This article appeared in the Scotland Sunday Post and is not available online. Thanks to the UK group, JABS, for taking the time to type it out.
LONDON, ENGLAND – JANUARY 28: Dr Andrew Wakefield (C) walks with his wife Carmel after speaking to reporters at the General Medical Council (GMC) on January 28, 2010 in London, England. Dr Wakefield was the first clinician to suggest a link between autism in children and the triple vaccination for measles, mumps and rubella known as MMR. Today’s GMC ruling states that he had acted ‘dishonestly and irresponsibly’ in carrying out his research. Vaccination take up rates dropped dramatically after Dr Wakefield’s research was published in 1998. (Image credit: Getty Images via @daylife)
27th May 2012
Legal hope for MMR row
By Janet Boyle
Ruling backs up parents’ pleas for compensation
Picture subtitle: Many parents are convinced the MMR vaccine damaged their children.
A breakthrough judgement which ruled in favour of a boy damaged by the MMR vaccine in Italy has offered hope to parents fighting for kids in the UK.
The court in Rimini decided the child’s autism was caused by the triple vaccine and awarded the parents compensation.
The news has been welcomed by many parents including Scots mum Maria Cunningham, from Edinburgh, whose son David, 21, became severely autistic within weeks of being given the MMR vaccine when he was 14 months old.
Within days he began to withdraw from Maria and stopped speaking a week later.

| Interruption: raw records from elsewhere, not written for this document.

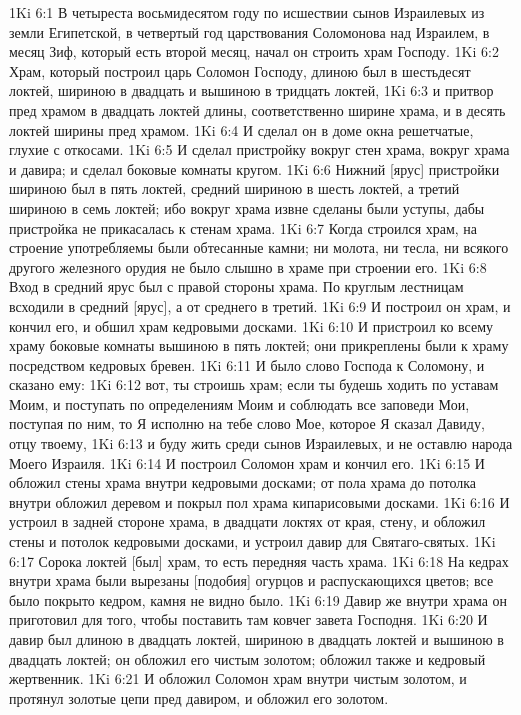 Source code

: 1Ki 6:1  В четыреста восьмидесятом году по исшествии сынов Израилевых из земли Египетской, в четвертый год царствования Соломонова над Израилем, в месяц Зиф, который есть второй месяц, начал он строить храм Господу.
1Ki 6:2  Храм, который построил царь Соломон Господу, длиною был в шестьдесят локтей, шириною в двадцать и вышиною в тридцать локтей,
1Ki 6:3  и притвор пред храмом в двадцать локтей длины, соответственно ширине храма, и в десять локтей ширины пред храмом.
1Ki 6:4  И сделал он в доме окна решетчатые, глухие с откосами.
1Ki 6:5  И сделал пристройку вокруг стен храма, вокруг храма и давира; и сделал боковые комнаты кругом.
1Ki 6:6  Нижний [ярус] пристройки шириною был в пять локтей, средний шириною в шесть локтей, а третий шириною в семь локтей; ибо вокруг храма извне сделаны были уступы, дабы пристройка не прикасалась к стенам храма.
1Ki 6:7  Когда строился храм, на строение употребляемы были обтесанные камни; ни молота, ни тесла, ни всякого другого железного орудия не было слышно в храме при строении его.
1Ki 6:8  Вход в средний ярус был с правой стороны храма. По круглым лестницам всходили в средний [ярус], а от среднего в третий.
1Ki 6:9  И построил он храм, и кончил его, и обшил храм кедровыми досками.
1Ki 6:10  И пристроил ко всему храму боковые комнаты вышиною в пять локтей; они прикреплены были к храму посредством кедровых бревен.
1Ki 6:11  И было слово Господа к Соломону, и сказано ему:
1Ki 6:12  вот, ты строишь храм; если ты будешь ходить по уставам Моим, и поступать по определениям Моим и соблюдать все заповеди Мои, поступая по ним, то Я исполню на тебе слово Мое, которое Я сказал Давиду, отцу твоему,
1Ki 6:13  и буду жить среди сынов Израилевых, и не оставлю народа Моего Израиля.
1Ki 6:14  И построил Соломон храм и кончил его.
1Ki 6:15  И обложил стены храма внутри кедровыми досками; от пола храма до потолка внутри обложил деревом и покрыл пол храма кипарисовыми досками.
1Ki 6:16  И устроил в задней стороне храма, в двадцати локтях от края, стену, и обложил стены и потолок кедровыми досками, и устроил давир для Святаго-святых.
1Ki 6:17  Сорока локтей [был] храм, то есть передняя часть храма.
1Ki 6:18  На кедрах внутри храма были вырезаны [подобия] огурцов и распускающихся цветов; все было покрыто кедром, камня не видно было.
1Ki 6:19  Давир же внутри храма он приготовил для того, чтобы поставить там ковчег завета Господня.
1Ki 6:20  И давир был длиною в двадцать локтей, шириною в двадцать локтей и вышиною в двадцать локтей; он обложил его чистым золотом; обложил также и кедровый жертвенник.
1Ki 6:21  И обложил Соломон храм внутри чистым золотом, и протянул золотые цепи пред давиром, и обложил его золотом.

“I could only watch terrified as my baby moved into his own world refusing to turn when I spoke or called his name,” she says.
Several pleas to the family GP for help were dismissed as being the complaints of an over-anxious mum, Maria, 51, reveals.
“But within eight months I had lost my son as he had sunk completely into a world of his own,” Maria adds.
A paediatric neurologist eventually diagnosed autism. David was four by then and showing signs of severe developmental delay.
David spent most of his education at a special needs school and today is cared for by Maria. But he will never live independently.
The number of children with autism has risen 12-fold in the past 30 years and may be 50% higher than previously suspected.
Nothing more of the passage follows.